Coda File System

Re: Coda Built-In vs. Kerberos Authentication

From: Greg Troxel <>
Date: Wed, 21 Mar 2007 08:45:38 -0400
  So at the lowest level we should be using the best possible keys. The
  64-bit key that Rune mentioned are the ones that are passed in Coda
  tokens. The RPC2-API defined an encryption key as a fixed 8-byte
  character array (RPC2_EncryptionKey), and when strong encryption was
  added we kept this around to avoid breaking the API.

64-bit keys are simply too short, and I think it's worth breaking the
API.  Having to rebuild rpc2 and coda at the same time is really not a
big deal.  Or, one could add new functions that take larger keys, and
have the current ones just make a larger key with the 64 bits given
and zero and call the new one.

But do you mean wire format for coda as well?

  So to derive a usable key from the secret information we get from both
  Coda tokens and user passwords we passed this through a 'PBKDF'

But isn't the user's password used only to get a token, and then
there are simply bits in the session key in a token?

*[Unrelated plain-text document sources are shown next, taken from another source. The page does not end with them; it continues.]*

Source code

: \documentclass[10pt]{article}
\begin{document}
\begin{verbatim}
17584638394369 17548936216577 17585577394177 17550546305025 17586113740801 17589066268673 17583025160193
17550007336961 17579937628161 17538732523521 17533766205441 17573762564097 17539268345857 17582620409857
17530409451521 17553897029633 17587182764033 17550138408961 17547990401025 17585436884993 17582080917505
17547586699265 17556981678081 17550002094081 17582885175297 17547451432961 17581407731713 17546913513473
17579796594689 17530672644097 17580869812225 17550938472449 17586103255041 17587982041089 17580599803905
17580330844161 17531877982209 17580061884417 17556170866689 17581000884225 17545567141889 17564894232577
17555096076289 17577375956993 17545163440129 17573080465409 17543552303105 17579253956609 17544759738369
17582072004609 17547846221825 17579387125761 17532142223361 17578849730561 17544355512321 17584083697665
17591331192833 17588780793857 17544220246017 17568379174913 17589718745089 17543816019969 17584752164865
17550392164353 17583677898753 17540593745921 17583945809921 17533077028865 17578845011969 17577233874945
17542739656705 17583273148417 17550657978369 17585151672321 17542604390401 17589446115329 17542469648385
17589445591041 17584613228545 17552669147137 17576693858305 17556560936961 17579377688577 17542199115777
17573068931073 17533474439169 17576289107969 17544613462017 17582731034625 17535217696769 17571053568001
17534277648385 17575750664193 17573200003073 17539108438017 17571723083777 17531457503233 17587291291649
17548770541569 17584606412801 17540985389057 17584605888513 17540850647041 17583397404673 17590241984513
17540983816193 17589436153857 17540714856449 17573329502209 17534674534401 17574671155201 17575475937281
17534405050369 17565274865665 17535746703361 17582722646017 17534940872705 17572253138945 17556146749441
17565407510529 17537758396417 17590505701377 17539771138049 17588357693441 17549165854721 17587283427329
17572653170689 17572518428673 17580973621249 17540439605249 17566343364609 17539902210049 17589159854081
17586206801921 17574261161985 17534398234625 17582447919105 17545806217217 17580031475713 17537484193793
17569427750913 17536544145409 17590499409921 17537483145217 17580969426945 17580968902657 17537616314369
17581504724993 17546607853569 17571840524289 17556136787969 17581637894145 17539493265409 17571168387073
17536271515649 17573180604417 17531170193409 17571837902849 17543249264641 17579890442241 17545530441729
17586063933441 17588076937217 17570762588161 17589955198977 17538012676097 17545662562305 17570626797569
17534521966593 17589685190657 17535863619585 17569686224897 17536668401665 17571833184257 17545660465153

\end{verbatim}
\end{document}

Are you saying that coda does the repeated hashes of the 64 bit value
to derive 128 bit keys, to increase the work factor of brute forcing
the token key?

(I agree that lower case passwords don't have enough entropy.)

  I don't use kerberos myself, and the pre-built debian packages don't
  have it enabled.

This is really too bad - coda having it's own authentication database
is suboptimal from a systems viewpoint.  One benefit is that we'd
be able to get stronger authentication for kerberos realms that use
hardware tokens etc. as part of ticket issuance.